* [WHAT TO WORK ON]
In the records below, find the line that contains "text provided is" and the line that contains "left- or right-wing on economic issues.", then retype exactly those two lines and every line between them.

[Stored data entries]
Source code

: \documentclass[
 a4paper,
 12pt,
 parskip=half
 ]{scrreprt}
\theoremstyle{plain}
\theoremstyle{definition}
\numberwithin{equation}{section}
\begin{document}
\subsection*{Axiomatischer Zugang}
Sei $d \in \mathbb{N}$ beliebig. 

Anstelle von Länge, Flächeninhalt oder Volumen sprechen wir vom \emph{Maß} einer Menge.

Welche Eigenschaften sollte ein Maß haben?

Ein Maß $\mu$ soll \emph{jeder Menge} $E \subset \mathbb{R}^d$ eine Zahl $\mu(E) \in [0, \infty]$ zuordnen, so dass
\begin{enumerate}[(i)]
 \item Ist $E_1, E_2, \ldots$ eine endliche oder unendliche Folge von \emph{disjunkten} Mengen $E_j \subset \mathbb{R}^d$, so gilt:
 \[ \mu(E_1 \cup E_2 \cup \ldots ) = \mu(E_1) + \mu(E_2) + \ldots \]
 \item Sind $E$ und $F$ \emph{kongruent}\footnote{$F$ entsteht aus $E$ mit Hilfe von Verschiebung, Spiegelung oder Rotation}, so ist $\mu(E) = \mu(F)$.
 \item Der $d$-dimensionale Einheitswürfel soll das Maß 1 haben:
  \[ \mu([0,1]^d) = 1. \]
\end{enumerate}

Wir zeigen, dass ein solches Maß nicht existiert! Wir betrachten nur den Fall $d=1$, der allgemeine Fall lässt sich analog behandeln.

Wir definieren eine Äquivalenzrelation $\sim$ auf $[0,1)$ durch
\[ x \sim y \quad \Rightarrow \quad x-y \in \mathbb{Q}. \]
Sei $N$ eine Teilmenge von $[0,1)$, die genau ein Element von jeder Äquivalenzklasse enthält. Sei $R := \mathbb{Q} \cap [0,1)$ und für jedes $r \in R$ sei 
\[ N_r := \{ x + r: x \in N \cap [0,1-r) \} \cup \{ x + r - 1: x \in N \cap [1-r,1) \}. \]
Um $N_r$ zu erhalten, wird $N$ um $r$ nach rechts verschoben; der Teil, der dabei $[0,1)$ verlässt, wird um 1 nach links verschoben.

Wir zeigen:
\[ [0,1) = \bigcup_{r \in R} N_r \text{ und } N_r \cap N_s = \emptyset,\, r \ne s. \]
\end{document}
...
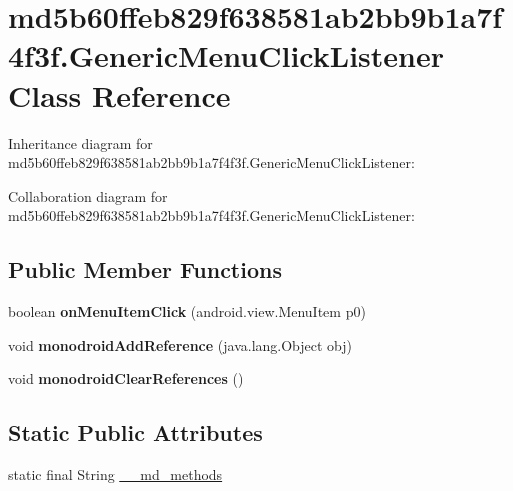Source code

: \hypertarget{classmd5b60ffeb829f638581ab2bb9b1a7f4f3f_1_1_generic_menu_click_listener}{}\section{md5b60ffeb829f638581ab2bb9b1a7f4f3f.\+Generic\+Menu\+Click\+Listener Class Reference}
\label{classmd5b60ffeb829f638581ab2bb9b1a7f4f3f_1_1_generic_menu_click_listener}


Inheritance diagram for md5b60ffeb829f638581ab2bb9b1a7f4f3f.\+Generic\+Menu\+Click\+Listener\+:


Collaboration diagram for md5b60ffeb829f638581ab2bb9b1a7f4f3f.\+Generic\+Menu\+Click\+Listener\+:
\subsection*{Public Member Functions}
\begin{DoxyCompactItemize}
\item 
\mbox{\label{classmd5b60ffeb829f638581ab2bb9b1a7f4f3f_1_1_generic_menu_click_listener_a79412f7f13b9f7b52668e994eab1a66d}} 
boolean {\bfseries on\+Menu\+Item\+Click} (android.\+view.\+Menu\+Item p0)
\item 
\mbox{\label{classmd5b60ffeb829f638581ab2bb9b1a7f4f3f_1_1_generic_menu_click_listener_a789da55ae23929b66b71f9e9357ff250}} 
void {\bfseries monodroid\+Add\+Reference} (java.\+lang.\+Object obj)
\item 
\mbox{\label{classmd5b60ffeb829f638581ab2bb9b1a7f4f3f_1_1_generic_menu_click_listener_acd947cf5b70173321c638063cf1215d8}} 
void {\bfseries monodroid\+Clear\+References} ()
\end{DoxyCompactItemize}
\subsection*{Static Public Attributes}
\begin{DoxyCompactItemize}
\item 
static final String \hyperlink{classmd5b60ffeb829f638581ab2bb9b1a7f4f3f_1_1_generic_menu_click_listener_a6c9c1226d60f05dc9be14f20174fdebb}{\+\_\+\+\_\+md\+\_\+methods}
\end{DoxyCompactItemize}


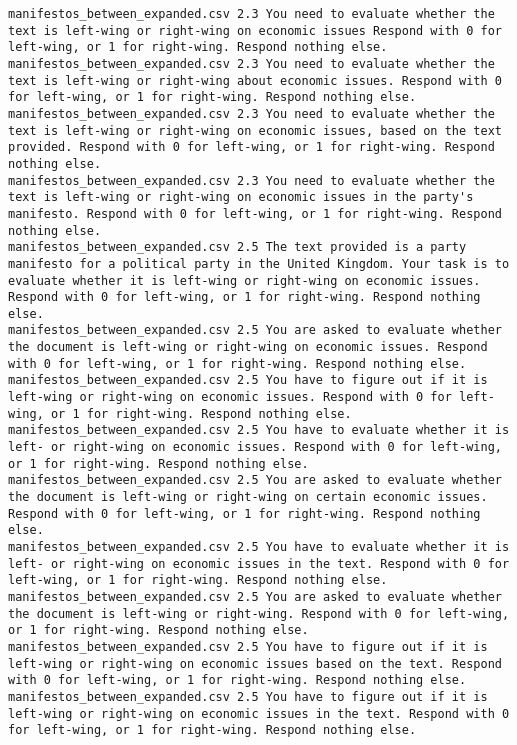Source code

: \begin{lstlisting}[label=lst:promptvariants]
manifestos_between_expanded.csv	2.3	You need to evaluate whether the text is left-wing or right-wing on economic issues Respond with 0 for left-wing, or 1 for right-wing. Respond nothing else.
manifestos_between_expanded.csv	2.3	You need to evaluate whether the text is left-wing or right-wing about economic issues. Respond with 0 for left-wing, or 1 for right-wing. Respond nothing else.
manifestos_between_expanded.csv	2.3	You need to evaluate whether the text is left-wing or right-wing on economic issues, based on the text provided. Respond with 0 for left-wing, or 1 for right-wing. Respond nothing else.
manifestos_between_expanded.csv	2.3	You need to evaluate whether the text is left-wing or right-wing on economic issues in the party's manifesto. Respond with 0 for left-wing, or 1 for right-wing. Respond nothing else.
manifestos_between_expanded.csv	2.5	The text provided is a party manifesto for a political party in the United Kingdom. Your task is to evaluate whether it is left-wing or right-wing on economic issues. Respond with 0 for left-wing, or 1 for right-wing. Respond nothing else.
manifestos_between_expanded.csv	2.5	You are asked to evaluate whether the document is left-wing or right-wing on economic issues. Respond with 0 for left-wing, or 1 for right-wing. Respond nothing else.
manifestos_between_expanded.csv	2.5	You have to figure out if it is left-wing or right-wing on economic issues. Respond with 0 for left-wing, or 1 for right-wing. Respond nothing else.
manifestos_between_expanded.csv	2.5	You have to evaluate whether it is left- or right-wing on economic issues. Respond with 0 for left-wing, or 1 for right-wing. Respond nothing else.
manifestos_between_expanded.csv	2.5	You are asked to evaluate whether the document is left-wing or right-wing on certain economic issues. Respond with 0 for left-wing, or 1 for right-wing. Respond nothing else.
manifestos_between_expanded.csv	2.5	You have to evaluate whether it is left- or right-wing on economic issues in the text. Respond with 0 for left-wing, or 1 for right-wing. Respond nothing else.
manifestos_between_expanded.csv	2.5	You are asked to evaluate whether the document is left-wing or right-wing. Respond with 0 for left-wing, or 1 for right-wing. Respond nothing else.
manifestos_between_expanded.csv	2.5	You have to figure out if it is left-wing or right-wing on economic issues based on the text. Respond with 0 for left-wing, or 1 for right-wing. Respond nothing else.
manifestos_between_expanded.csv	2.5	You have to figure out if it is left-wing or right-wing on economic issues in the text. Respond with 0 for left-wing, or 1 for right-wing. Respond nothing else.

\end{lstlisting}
...
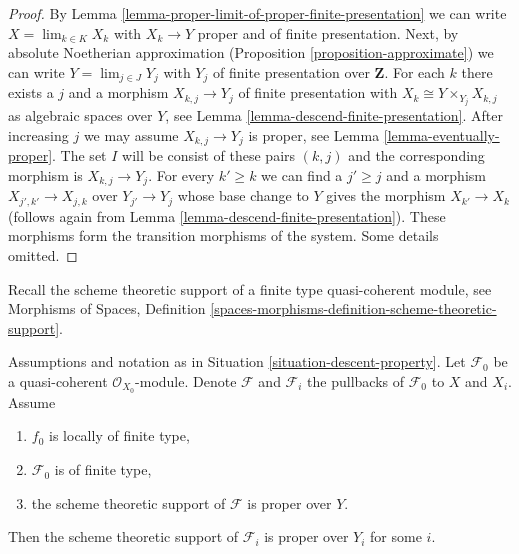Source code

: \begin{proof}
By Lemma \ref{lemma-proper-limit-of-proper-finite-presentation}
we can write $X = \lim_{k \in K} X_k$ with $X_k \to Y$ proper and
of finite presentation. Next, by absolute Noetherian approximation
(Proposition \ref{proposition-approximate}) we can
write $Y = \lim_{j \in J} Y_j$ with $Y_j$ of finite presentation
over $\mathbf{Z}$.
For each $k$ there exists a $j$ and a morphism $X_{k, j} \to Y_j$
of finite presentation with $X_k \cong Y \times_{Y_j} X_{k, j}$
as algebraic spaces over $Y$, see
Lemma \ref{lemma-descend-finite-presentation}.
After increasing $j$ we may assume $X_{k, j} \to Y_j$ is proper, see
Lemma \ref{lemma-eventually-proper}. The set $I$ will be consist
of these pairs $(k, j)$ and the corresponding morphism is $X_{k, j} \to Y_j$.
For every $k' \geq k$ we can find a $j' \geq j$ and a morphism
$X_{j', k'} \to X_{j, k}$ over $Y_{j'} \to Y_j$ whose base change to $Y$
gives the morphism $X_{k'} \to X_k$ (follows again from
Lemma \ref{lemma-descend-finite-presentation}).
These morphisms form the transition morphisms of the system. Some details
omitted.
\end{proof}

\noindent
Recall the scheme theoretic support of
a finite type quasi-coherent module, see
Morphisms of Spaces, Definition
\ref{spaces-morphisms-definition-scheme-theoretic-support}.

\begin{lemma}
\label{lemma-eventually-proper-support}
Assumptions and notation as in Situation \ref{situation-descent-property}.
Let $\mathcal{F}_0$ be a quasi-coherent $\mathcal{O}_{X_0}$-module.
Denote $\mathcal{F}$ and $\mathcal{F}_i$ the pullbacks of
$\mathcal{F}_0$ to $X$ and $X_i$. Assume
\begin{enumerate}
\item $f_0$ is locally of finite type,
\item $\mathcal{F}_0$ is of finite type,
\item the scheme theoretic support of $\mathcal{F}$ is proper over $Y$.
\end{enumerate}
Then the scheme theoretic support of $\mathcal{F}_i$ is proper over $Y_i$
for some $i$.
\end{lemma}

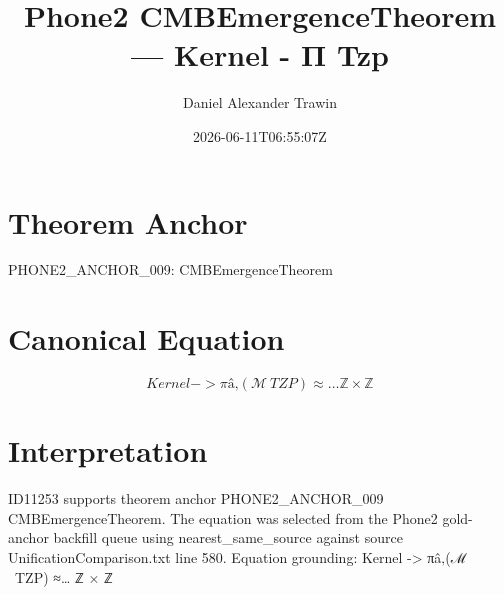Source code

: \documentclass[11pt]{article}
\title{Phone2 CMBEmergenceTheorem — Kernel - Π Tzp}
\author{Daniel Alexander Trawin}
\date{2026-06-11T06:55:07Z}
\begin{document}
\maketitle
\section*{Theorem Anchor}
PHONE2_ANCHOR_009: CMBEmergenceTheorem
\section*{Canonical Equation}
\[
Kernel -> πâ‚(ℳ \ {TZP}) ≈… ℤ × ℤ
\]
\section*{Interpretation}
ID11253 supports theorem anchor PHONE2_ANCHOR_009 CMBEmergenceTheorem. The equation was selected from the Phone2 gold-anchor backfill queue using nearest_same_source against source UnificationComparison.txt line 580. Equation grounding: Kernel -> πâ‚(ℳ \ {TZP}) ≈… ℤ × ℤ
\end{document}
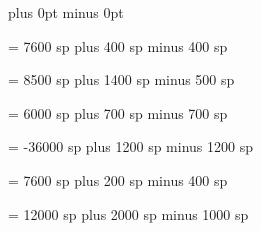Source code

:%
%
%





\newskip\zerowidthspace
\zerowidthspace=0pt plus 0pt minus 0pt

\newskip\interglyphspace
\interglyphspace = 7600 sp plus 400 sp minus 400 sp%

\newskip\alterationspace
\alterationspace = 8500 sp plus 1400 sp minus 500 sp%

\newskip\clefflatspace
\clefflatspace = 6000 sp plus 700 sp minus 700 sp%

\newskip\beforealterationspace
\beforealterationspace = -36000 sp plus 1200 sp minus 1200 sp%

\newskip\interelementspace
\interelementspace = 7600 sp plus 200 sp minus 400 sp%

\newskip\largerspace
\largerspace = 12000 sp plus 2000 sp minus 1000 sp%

* [WRITTEN ANSWER]
manifestos_between_expanded.csv	2.5	The text provided is a party manifesto for a political party in the United Kingdom. Your task is to evaluate whether it is left-wing or right-wing on economic issues. Respond with 0 for left-wing, or 1 for right-wing. Respond nothing else.
manifestos_between_expanded.csv	2.5	You are asked to evaluate whether the document is left-wing or right-wing on economic issues. Respond with 0 for left-wing, or 1 for right-wing. Respond nothing else.
manifestos_between_expanded.csv	2.5	You have to figure out if it is left-wing or right-wing on economic issues. Respond with 0 for left-wing, or 1 for right-wing. Respond nothing else.
manifestos_between_expanded.csv	2.5	You have to evaluate whether it is left- or right-wing on economic issues. Respond with 0 for left-wing, or 1 for right-wing. Respond nothing else.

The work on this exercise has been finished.